One other thing that hit me during that Show, and it was the mainstream of the whole industry. I brought this up several times with my working partner. To me it looked like a bunch of players fighting about the room in a corner of a wide open field. More interested in beating each other to it then exploring the rest of the field. I was stunned.

Time moved on and there was quite a lot of changes happening in the company where I was working, eventually ending up with Stephan giving me the opportunity and trust to launch and lead this OpenJet project.

I could write quite a lot about Stephan, but there is a few things that makes me respect him. One is his very humanitarian ideologies, be it employees or customers. Another is his interest in and perspectives on innovations being more important than successes.

I was now starting to get a good picture of what was wrong. Having their focus on the suppliers, most agents had made some fundamental assumptions, conscious or unconscious, that is simply flawed.

First a high knowledge is assumed by the customer. The customer is expected to have a good and proper idea of what product they want, where they wanna go and during what dates. Now looking for the cheapest ticket providing them that trip.

Another assumption is about the customer buying that ticket as soon as they have found the cheapest one suiting their needs.

None of those are correct. The normal customer have a very weak, or fluffy, idea about where or when they wanna go. Some know where they wanna go, but are very flexible about the dates. Other are just looking for “somewhere sunny for no more than 500€”.

Few, very few, are also buying their ticket on the first visit. With no site providing them with a solid feeling of providing the information they need, they are looking around on multiple sites, exploring a multitude of different options, trying to bring their fluffy idea down into something more concrete. Not rarely being highly frustrated about the spread of the information.

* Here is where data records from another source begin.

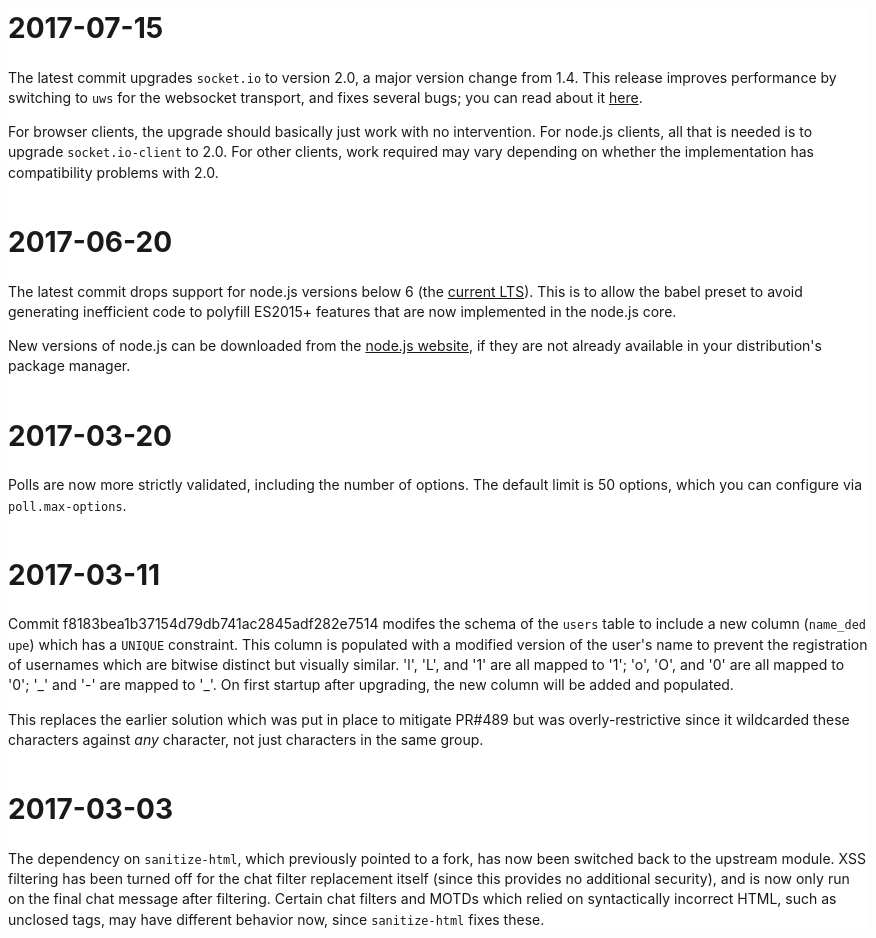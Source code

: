 2017-07-15
==========

The latest commit upgrades `socket.io` to version 2.0, a major version change
from 1.4.  This release improves performance by switching to `uws` for the
websocket transport, and fixes several bugs; you can read about it
[here](https://github.com/socketio/socket.io/releases/tag/2.0.0).

For browser clients, the upgrade should basically just work with no
intervention.  For node.js clients, all that is needed is to upgrade
`socket.io-client` to 2.0.  For other clients, work required may vary depending
on whether the implementation has compatibility problems with 2.0.

2017-06-20
==========

The latest commit drops support for node.js versions below 6 (the [current
LTS](https://github.com/nodejs/LTS#lts-schedule1)).  This is to allow the babel
preset to avoid generating inefficient code to polyfill ES2015+ features that
are now implemented in the node.js core.

New versions of node.js can be downloaded from the [node.js
website](https://nodejs.org/en/download/), if they are not already available in
your distribution's package manager.

2017-03-20
==========

Polls are now more strictly validated, including the number of options.  The
default limit is 50 options, which you can configure via `poll.max-options`.

2017-03-11
==========

Commit f8183bea1b37154d79db741ac2845adf282e7514 modifes the schema of the
`users` table to include a new column (`name_dedupe`) which has a `UNIQUE`
constraint.  This column is populated with a modified version of the user's name
to prevent the registration of usernames which are bitwise distinct but visually
similar.  'l', 'L', and '1' are all mapped to '1'; 'o', 'O', and '0' are all
mapped to '0'; '\_' and '-' are mapped to '\_'.  On first startup after
upgrading, the new column will be added and populated.

This replaces the earlier solution which was put in place to mitigate PR#489 but
was overly-restrictive since it wildcarded these characters against *any*
character, not just characters in the same group.

2017-03-03
==========

The dependency on `sanitize-html`, which previously pointed to a fork, has now
been switched back to the upstream module.  XSS filtering has been turned off
for the chat filter replacement itself (since this provides no additional
security), and is now only run on the final chat message after filtering.
Certain chat filters and MOTDs which relied on syntactically incorrect HTML,
such as unclosed tags, may have different behavior now, since `sanitize-html`
fixes these.
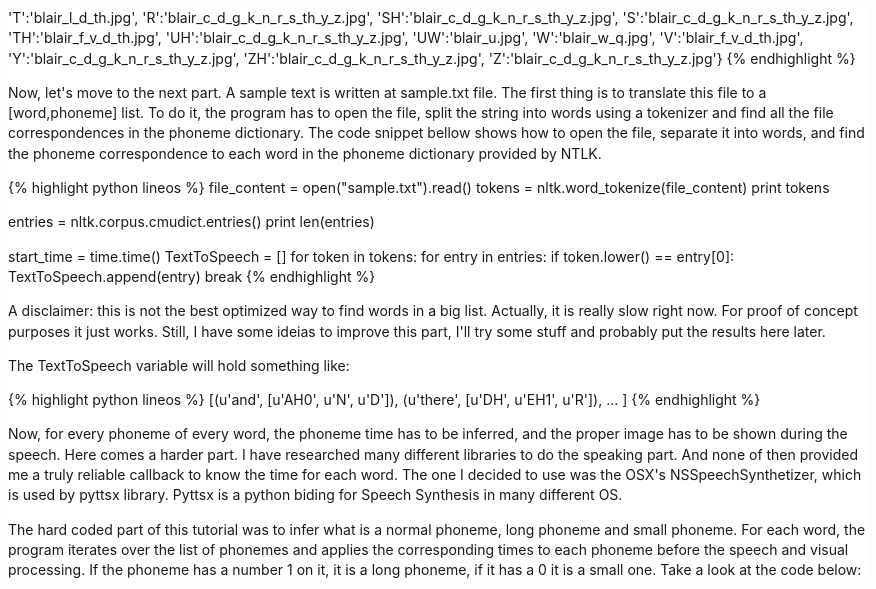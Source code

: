 'T':'blair_l_d_th.jpg',
'R':'blair_c_d_g_k_n_r_s_th_y_z.jpg',
'SH':'blair_c_d_g_k_n_r_s_th_y_z.jpg',
'S':'blair_c_d_g_k_n_r_s_th_y_z.jpg',
'TH':'blair_f_v_d_th.jpg',
'UH':'blair_c_d_g_k_n_r_s_th_y_z.jpg',
'UW':'blair_u.jpg',
'W':'blair_w_q.jpg',
'V':'blair_f_v_d_th.jpg',
'Y':'blair_c_d_g_k_n_r_s_th_y_z.jpg',
'ZH':'blair_c_d_g_k_n_r_s_th_y_z.jpg',
'Z':'blair_c_d_g_k_n_r_s_th_y_z.jpg'}
{% endhighlight %}

Now, let's move to the next part. A sample text is written at sample.txt file. The first thing is to translate this file to a [word,phoneme] list. To do it, the program has to open the file, split the string into words using a tokenizer and find all the file correspondences in the phoneme dictionary. The code snippet bellow shows how to open the file, separate it into words, and find the phoneme correspondence to each word in the phoneme dictionary provided by NTLK.

{% highlight python lineos %}
file_content = open("sample.txt").read()
tokens = nltk.word_tokenize(file_content)
print tokens

entries = nltk.corpus.cmudict.entries()
print len(entries)

start_time = time.time()
TextToSpeech = []
for token in tokens:
    for entry in entries:
        if token.lower() == entry[0]:
            TextToSpeech.append(entry)
            break
{% endhighlight %}

A disclaimer: this is not the best optimized way to find words in a big list. Actually, it is really slow right now. For proof of concept purposes it just works. Still, I have some ideias to improve this part, I'll try some stuff and probably put the results here later.

The TextToSpeech variable will hold something like:

{% highlight python lineos %}
[(u'and', [u'AH0', u'N', u'D']), (u'there', [u'DH', u'EH1', u'R']), ... ]
{% endhighlight %}

Now, for every phoneme of every word, the phoneme time has to be inferred, and the proper image has to be shown during the speech. Here comes a harder part. I have researched many different libraries to do the speaking part. And none of then provided me a truly reliable callback to know the time for each word. The one I decided to use was the OSX's NSSpeechSynthetizer, which is used by pyttsx library. Pyttsx is a python biding for Speech Synthesis in many different OS.

The hard coded part of this tutorial was to infer what is a normal phoneme, long phoneme and small phoneme. For each word, the program iterates over the list of phonemes and applies the corresponding times to each phoneme before the speech and visual processing. If the phoneme has a number 1 on it, it is a long phoneme, if it has a 0 it is a small one. Take a look at the code below:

Once the initially fluffy idea has been transformed into a couple of alternatives they normally disconnect. Thinking it over for a while. Discussing it with co-travelers, when there is any.

Then they keep returning to the web for more information until they feel sure enough on their choice. Be it the second visit, or much later.

Those are the new perspectives we are trying to bring into the OpenJet project. Interviewing the customers rather than the suppliers, as the answers of the later ones are quite well known already.

I'm sure we will find lots of new user perspectives and inputs during this project, and I'm sure that we later on will find that some of our own initial assumptions where flawed as well, but by that time we will be open to change them. Because this site is meant to provide the user what he/she expects, not have him/her expect what the sites of today provide.

That's also where we want You in the process. And the reason why we try to find some time between the coding and reading to publish the process online, so that You can take part and give us Your feedback.

Because this time the site will be made for You.